Wherever a line in the data below holds "subsection", copy that line.

------------

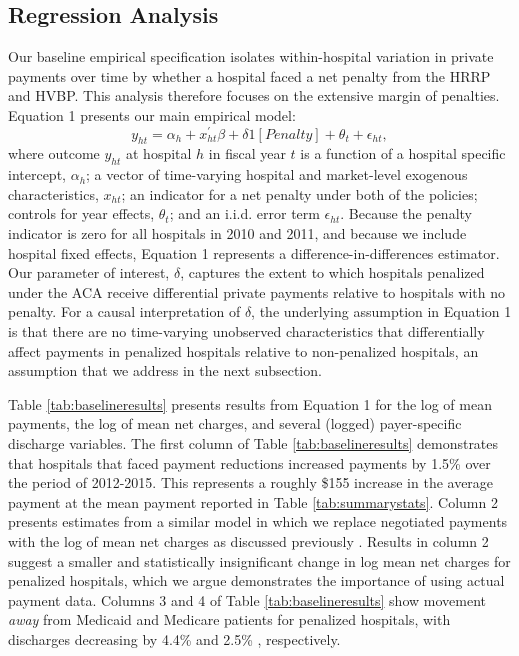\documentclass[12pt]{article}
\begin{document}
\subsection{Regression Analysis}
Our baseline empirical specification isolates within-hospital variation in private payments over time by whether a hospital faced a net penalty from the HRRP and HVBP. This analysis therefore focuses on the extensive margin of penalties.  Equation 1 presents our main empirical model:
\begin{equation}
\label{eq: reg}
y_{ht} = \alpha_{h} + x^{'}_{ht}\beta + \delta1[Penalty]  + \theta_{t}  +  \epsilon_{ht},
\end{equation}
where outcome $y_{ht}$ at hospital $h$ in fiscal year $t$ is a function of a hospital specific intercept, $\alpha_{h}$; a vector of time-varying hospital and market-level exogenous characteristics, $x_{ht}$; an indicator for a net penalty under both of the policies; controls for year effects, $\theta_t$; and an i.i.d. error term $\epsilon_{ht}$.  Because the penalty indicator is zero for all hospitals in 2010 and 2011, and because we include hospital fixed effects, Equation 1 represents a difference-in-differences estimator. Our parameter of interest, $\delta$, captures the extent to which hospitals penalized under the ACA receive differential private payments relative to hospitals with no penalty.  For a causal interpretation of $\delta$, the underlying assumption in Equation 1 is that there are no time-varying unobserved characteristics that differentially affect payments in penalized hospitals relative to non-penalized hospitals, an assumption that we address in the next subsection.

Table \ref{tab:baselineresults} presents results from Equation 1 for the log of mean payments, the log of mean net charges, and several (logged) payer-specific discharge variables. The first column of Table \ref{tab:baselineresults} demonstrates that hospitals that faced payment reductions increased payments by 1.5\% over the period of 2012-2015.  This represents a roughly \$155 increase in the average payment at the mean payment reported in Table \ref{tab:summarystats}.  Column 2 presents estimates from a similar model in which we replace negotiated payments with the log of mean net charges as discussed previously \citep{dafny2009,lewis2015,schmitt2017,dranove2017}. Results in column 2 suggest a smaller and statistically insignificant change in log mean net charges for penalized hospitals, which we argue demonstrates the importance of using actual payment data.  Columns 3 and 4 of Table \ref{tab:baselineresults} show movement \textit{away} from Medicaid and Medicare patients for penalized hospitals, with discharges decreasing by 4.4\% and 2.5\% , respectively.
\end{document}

------------

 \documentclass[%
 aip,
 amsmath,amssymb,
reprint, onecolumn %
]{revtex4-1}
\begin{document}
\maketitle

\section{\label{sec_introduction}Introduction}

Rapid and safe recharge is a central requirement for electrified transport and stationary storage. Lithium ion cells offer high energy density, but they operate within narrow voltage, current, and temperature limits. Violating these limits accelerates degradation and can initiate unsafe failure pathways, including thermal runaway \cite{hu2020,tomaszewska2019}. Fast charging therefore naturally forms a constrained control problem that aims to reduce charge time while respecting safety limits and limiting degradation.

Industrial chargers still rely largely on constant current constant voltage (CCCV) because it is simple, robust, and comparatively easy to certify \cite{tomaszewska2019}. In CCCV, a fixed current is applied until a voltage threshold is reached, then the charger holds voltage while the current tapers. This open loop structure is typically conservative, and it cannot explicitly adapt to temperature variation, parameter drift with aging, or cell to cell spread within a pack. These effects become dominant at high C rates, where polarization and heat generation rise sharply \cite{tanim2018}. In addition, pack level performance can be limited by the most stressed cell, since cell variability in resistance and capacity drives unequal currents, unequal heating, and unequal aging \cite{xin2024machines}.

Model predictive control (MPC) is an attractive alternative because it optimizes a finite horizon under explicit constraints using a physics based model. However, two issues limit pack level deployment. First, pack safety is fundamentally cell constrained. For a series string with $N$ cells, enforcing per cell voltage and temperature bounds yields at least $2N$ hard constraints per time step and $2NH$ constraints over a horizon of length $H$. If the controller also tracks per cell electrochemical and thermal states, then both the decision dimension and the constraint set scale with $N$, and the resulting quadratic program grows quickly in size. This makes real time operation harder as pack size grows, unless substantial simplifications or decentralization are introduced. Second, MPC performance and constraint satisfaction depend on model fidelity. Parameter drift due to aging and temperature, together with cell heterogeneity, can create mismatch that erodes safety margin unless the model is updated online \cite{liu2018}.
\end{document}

------------

▶ **Task output**:
\subsection{Regression Analysis}
where outcome $y_{ht}$ at hospital $h$ in fiscal year $t$ is a function of a hospital specific intercept, $\alpha_{h}$; a vector of time-varying hospital and market-level exogenous characteristics, $x_{ht}$; an indicator for a net penalty under both of the policies; controls for year effects, $\theta_t$; and an i.i.d. error term $\epsilon_{ht}$.  Because the penalty indicator is zero for all hospitals in 2010 and 2011, and because we include hospital fixed effects, Equation 1 represents a difference-in-differences estimator. Our parameter of interest, $\delta$, captures the extent to which hospitals penalized under the ACA receive differential private payments relative to hospitals with no penalty.  For a causal interpretation of $\delta$, the underlying assumption in Equation 1 is that there are no time-varying unobserved characteristics that differentially affect payments in penalized hospitals relative to non-penalized hospitals, an assumption that we address in the next subsection.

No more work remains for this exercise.